• **RECORDS FOR PROCESSING**
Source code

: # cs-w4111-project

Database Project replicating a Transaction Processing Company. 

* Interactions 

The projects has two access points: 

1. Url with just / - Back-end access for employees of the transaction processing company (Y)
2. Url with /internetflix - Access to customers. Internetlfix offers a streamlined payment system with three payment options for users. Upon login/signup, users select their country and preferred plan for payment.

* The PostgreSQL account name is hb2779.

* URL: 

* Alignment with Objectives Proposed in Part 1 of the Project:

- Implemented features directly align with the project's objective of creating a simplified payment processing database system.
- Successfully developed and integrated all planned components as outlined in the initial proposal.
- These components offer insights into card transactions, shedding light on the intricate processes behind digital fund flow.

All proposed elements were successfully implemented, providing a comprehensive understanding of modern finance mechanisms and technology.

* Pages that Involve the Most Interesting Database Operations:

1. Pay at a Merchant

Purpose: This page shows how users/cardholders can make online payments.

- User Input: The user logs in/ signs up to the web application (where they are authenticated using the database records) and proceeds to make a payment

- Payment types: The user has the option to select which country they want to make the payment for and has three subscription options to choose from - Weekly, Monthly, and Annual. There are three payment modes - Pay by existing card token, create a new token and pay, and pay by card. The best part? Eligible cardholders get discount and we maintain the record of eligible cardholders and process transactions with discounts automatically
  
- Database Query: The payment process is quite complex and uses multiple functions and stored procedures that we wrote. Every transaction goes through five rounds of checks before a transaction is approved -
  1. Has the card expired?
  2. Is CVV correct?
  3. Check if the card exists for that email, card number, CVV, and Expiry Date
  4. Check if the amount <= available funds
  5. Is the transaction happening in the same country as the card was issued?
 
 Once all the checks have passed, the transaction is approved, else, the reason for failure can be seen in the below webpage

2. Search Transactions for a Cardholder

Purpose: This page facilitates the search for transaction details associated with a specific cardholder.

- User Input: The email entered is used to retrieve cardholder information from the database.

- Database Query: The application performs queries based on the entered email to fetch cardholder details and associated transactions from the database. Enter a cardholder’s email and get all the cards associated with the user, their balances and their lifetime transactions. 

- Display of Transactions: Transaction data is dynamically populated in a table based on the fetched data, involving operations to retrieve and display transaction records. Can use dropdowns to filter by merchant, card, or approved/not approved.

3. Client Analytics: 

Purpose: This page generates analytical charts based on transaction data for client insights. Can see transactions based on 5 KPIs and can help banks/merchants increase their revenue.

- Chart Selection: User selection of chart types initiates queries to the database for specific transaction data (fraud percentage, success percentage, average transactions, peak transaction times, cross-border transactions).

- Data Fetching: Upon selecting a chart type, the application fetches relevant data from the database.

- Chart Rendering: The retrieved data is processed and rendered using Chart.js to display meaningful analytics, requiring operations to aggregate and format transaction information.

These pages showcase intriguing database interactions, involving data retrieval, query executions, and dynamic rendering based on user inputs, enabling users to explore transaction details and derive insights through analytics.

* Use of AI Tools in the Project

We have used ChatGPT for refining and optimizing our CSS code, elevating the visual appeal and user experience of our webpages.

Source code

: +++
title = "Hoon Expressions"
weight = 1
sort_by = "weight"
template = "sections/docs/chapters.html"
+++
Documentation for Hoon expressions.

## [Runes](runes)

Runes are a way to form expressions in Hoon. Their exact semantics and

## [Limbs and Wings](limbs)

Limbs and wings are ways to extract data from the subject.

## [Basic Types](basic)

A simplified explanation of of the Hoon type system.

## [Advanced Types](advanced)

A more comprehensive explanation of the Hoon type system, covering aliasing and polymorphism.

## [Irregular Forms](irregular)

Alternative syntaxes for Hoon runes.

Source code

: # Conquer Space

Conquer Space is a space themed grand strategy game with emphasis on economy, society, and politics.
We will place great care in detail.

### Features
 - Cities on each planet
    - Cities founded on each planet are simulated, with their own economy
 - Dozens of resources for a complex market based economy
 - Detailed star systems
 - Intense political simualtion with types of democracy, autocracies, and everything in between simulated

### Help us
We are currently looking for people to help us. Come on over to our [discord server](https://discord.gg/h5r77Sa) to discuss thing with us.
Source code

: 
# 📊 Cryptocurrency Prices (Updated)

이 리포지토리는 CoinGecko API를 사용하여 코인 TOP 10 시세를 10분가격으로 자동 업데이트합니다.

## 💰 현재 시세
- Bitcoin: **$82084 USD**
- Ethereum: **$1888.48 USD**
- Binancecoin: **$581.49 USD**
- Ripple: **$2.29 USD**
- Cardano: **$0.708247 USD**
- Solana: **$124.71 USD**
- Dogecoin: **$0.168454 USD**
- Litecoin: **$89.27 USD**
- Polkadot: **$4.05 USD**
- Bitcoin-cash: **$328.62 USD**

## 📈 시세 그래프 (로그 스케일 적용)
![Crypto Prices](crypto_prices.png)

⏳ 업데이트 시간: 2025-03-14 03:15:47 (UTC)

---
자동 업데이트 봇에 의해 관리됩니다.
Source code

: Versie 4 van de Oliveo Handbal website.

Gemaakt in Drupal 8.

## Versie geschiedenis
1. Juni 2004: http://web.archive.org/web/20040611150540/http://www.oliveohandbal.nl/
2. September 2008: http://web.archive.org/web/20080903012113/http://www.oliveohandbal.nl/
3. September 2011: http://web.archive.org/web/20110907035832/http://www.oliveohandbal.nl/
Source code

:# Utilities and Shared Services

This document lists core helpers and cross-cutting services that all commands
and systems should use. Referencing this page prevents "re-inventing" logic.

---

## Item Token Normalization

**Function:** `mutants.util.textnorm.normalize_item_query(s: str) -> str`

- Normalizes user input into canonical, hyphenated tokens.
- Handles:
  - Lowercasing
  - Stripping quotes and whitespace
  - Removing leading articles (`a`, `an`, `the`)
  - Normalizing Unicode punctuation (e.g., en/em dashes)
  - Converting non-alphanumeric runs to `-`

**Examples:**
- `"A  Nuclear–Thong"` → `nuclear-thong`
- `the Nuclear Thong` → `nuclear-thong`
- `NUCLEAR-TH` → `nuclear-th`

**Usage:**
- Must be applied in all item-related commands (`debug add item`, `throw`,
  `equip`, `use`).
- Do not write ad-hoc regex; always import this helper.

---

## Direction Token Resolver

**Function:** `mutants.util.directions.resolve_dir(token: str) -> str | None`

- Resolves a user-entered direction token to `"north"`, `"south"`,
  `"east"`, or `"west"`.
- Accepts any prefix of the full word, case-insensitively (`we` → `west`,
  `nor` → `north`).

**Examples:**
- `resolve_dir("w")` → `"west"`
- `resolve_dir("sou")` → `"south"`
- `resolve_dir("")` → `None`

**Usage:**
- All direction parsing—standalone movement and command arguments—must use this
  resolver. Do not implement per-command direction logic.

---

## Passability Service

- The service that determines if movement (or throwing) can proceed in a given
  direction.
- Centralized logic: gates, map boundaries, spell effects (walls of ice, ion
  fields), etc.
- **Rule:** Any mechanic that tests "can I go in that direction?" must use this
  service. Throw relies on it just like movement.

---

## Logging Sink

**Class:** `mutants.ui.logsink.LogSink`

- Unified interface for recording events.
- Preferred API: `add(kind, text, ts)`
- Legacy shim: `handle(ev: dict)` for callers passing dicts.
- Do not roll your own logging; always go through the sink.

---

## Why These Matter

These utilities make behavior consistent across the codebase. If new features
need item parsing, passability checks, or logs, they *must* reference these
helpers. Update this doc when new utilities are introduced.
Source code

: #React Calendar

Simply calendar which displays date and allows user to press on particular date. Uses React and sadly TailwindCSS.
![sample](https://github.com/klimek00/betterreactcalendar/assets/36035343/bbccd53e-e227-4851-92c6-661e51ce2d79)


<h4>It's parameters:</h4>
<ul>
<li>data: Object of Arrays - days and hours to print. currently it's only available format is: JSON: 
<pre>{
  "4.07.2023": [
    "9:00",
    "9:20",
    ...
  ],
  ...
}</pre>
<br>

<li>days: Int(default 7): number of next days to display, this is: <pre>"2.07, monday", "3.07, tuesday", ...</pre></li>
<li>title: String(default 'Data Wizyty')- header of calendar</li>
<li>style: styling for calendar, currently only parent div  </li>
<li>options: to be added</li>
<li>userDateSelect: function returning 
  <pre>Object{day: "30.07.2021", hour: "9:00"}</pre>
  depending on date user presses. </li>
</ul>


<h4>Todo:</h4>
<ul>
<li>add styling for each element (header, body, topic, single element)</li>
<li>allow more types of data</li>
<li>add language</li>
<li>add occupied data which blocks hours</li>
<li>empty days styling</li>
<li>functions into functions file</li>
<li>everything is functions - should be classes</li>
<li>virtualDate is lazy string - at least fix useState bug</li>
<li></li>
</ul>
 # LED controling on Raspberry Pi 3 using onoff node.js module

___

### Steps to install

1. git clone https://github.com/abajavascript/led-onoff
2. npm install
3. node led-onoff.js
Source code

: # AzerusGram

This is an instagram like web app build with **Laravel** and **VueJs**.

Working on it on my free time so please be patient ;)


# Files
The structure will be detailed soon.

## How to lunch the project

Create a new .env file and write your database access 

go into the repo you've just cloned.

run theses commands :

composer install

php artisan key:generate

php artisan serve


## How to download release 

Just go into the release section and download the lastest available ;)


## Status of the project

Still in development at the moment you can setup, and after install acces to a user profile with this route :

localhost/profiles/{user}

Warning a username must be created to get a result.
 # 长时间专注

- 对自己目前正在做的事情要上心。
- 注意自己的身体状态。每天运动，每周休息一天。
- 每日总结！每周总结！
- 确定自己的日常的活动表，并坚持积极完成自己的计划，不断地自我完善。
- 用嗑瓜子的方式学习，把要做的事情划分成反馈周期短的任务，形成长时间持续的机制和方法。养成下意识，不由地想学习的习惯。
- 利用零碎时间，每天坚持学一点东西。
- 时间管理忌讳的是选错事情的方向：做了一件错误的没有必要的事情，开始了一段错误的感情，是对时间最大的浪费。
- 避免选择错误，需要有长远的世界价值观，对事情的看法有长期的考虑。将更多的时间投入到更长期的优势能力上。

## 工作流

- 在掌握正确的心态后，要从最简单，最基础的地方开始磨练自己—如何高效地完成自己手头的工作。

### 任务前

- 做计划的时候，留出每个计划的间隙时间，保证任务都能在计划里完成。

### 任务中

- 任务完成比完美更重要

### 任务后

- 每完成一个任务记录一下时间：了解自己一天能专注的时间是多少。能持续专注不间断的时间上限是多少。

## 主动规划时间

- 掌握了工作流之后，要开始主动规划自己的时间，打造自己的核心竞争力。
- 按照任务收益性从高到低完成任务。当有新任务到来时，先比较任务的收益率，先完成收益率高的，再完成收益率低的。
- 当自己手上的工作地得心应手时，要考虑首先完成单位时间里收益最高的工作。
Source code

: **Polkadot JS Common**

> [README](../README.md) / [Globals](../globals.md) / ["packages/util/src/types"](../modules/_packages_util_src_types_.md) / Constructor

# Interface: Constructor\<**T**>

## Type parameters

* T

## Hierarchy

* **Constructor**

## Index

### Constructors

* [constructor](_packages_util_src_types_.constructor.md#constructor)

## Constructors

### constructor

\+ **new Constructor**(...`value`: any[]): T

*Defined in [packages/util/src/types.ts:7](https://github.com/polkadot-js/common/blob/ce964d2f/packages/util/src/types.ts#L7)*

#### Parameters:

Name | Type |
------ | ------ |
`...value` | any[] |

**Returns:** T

• **WHAT THE TASK REQUIRES**
Copy task for the entries above: every line with the string "node".

• **ANSWER TO THIS PROBLEM**
 # LED controling on Raspberry Pi 3 using onoff node.js module
3. node led-onoff.js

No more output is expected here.